_Work item_
Give back exactly the lines spanning from the one containing "- [x] cascading delete" to the final line of the records below, and no others.

_Dataset records_
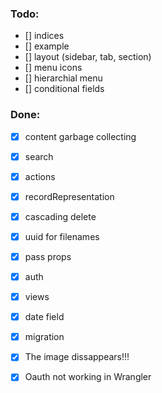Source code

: ### Todo:

- [] indices
- [] example
- [] layout (sidebar, tab, section)
- [] menu icons
- [] hierarchial menu
- [] conditional fields

### Done:
- [x] content garbage collecting
- [x] search
- [x] actions
- [x] recordRepresentation
- [x] cascading delete
- [x] uuid for filenames
- [x] pass props
- [x] auth
- [x] views
- [x] date field
- [x] migration
- [x] The image dissappears!!!
- [x] Oauth not working in Wrangler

_Exercise output_
- [x] cascading delete
- [x] uuid for filenames
- [x] pass props
- [x] auth
- [x] views
- [x] date field
- [x] migration
- [x] The image dissappears!!!
- [x] Oauth not working in Wrangler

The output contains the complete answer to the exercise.